The first thing we need to do is clone DETR's Github repository. We are cloning this because we may need to make some changes in code. If your code is stored locally, then you'll have to upload it to Github. Also note that this code supports MS COCO format, so we can use this directly from CVAT.

3. Running code in JupyterLab

Before we create a Workflow for this, we need to make sure it works without any issues and also understand how it works. We may also need to make some minor changes. You can do this locally or create a JupyterLab workspace on Onepanel.

Here, our goal is to have one script in this repository that takes required inputs (i.e epochs and other hyperparameters) from user and starts training, inference, etc. For this example, our goal is to create a Workflow for DETR training. So, we will focus on training part only. You can have a flag in this script and run training or inference based on user input.

The only major different between running this code locally and in a workflow is that our annotated data will be dumped onto cloud storage, so we will map that directory with any local directory. Hence, you need to update directory structure and fix it to any directory (i.e /mnt/data/dataset/). This is where we will mount our dataset from cloud storage.

Now, let's see if DETR has main script which takes user inputs and runs training. If you look at main.py in the root directory, you will find that this script accepts a myriad of arguments from user and runs training/inference. So, we don't have to create a new script.

If your code supports one of the dataset format that CVAT can export into, then we have to modify only two things: input and output paths.

a. Input paths

Since we will be mounting dataset at a fixed location (i.e /mnt/data/datasets/), you can hard-code this path in your code. Moreover, we also need to look at directory structure inside this directory. Since our code accepts data in COCO format, let's export data from CVAT in MS COCO format and take a look at it's directory structure.

If you are familiar with official COCO directory structure or even take a look at DETR code, you will find that this does not follow official COCO directory structure. Since this code supports official COCO directory structure, we need to modify some lines to make it work. Also, the file_path attribute in JSON file points to frames on the machine where it was exported. So, this won't work on other machine (i.e workflows that we will be running).

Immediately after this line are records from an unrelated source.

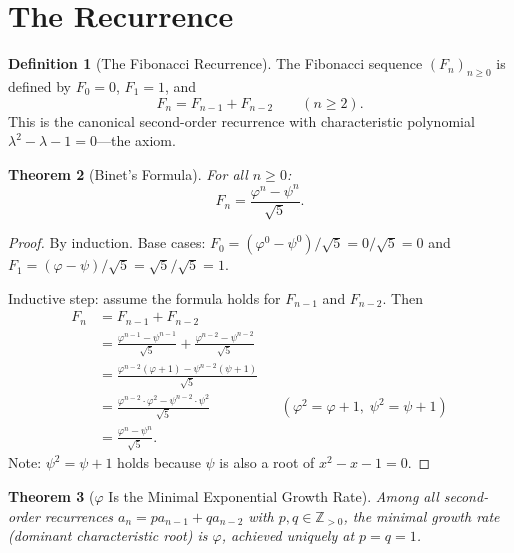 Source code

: \documentclass[11pt,a4paper]{article}
\theoremstyle{plain}
\newtheorem{theorem}{Theorem}[section]
\theoremstyle{definition}
\newtheorem{definition}[theorem]{Definition}
\newcommand{\Z}{\mathbb{Z}}
\newcommand{\vp}{\varphi}
\newcommand{\ps}{\psi}
\begin{document}
\section{The Recurrence}\label{sec:recurrence}

\begin{definition}[The Fibonacci Recurrence]\label{def:fibonacci}
The Fibonacci sequence $(F_{n})_{n \ge 0}$ is defined by
$F_{0} = 0$, $F_{1} = 1$, and
\begin{equation}\label{eq:fib-recurrence}
  F_{n} = F_{n-1} + F_{n-2} \qquad (n \ge 2).
\end{equation}
This is the canonical second-order recurrence with characteristic
polynomial $\lambda^{2} - \lambda - 1 = 0$---the axiom.
\end{definition}

\begin{theorem}[Binet's Formula]\label{thm:binet}
For all $n \ge 0$:
\begin{equation}\label{eq:binet}
  F_{n} = \frac{\vp^{n} - \ps^{n}}{\sqrt{5}}.
\end{equation}
\end{theorem}

\begin{proof}
By induction.  Base cases: $F_{0} = (\vp^{0} - \ps^{0})/\sqrt{5}
= 0/\sqrt{5} = 0$ and $F_{1} = (\vp - \ps)/\sqrt{5}
= \sqrt{5}/\sqrt{5} = 1$.

Inductive step: assume the formula holds for $F_{n-1}$ and $F_{n-2}$.
Then
\begin{align*}
  F_{n} &= F_{n-1} + F_{n-2}\\
  &= \frac{\vp^{n-1} - \ps^{n-1}}{\sqrt{5}}
    + \frac{\vp^{n-2} - \ps^{n-2}}{\sqrt{5}}\\
  &= \frac{\vp^{n-2}(\vp + 1) - \ps^{n-2}(\ps + 1)}{\sqrt{5}}\\
  &= \frac{\vp^{n-2} \cdot \vp^{2} - \ps^{n-2} \cdot \ps^{2}}{\sqrt{5}}
    && (\vp^{2} = \vp + 1,\; \ps^{2} = \ps + 1)\\
  &= \frac{\vp^{n} - \ps^{n}}{\sqrt{5}}.
\end{align*}
Note: $\ps^{2} = \ps + 1$ holds because $\ps$ is also a root of
$x^{2} - x - 1 = 0$.
\end{proof}

\begin{theorem}[$\vp$ Is the Minimal Exponential Growth Rate]\label{thm:phi-minimal}
Among all second-order recurrences $a_{n} = pa_{n-1} + qa_{n-2}$ with
$p, q \in \Z_{>0}$, the minimal growth rate (dominant characteristic
root) is $\vp$, achieved uniquely at $p = q = 1$.
\end{theorem}
\end{document}
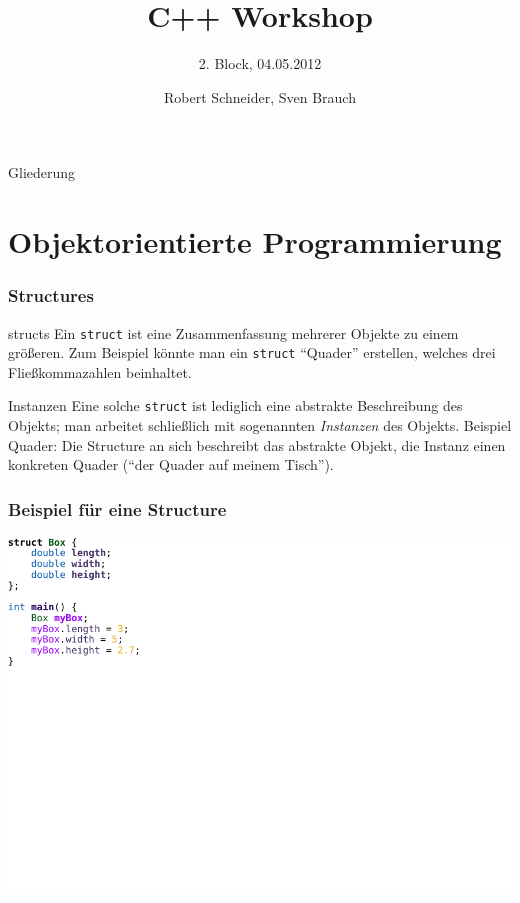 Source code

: \documentclass[18pt]{beamer}
\title[C++ Workshop]{C++ Workshop}
\subtitle{2. Block, 04.05.2012}
\author{Robert Schneider, Sven Brauch}
\institute{}
\begin{document}

\AtBeginSection[]{%
	\begin{frame}
		\tableofcontents[sectionstyle=show/hide,subsectionstyle=hide/show/hide]
	\end{frame}
	\addtocounter{framenumber}{-1}%
}

\begin{frame}
\titlepage
\end{frame}

\begin{frame}{Gliederung}
\tableofcontents
\end{frame}

\section{Objektorientierte Programmierung}
\begin{frame}
    \frametitle{Structures}
    \begin{block}{structs}
    Ein \texttt{struct} ist eine Zusammenfassung mehrerer Objekte zu einem größeren.
    Zum Beispiel könnte man ein \texttt{struct} "`Quader"' erstellen, welches drei Fließkommazahlen beinhaltet.
    \end{block}
    \begin{block}{Instanzen}
    Eine solche \texttt{struct} ist lediglich eine abstrakte Beschreibung des Objekts; man arbeitet schließlich mit sogenannten \emph{Instanzen} des Objekts. Beispiel Quader: Die Structure an sich beschreibt das abstrakte Objekt, die Instanz einen konkreten Quader ("`der Quader auf meinem Tisch"').
    \end{block}
\end{frame}
\begin{frame}
    \frametitle{Beispiel für eine Structure}
    \vspace{0.7cm}
    \includegraphics[width=15cm]{example_code/box.pdf}
\end{frame}
\end{document}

So, we will need to make two changes.

1. Update directory structure in the code (datasets/coco.py). This is very simple. We just need to update following lines from datasets/coco.py

PATHS = {
"train": (root / "train2017", root / "annotations" / f'{mode}_train2017.json'),
"val": (root / "val2017", root / "annotations" / f'{mode}_val2017.json'),
}

to

PATHS = {
"train": (root / "images", root / "annotations" / 'instances_default.json'),
"val": (root / "images", root / "annotations" / 'instances_default.json'),
}

Please note that for simplicity we are using train set as a validation set. But that's not the ideal thing to do. You can split train set into train and val set. Or use other dataset present on cloud storage while executing the workflow.

2. Write a function/script to update file_path in a JSON file.

Since we will be mounting dataset at /mnt/data/datasets/, we can update paths in JSON accordingly. So, we will write a script (prepare_data.py) that does this. And, we will execute this script before we call main.py.

def update_img_paths(args):
    # read json data
    with open(args.file_path, "r") as file:
        json_data = json.load(file)
        # update image path
        for img in json_data['images']:
            img['file_name'] = os.path.join(args.prefix, os.path.basename(img['file_name']))
        # write data back to file
        with open(args.file_path, "w") as file_out:
            json.dump(json_data, file_out)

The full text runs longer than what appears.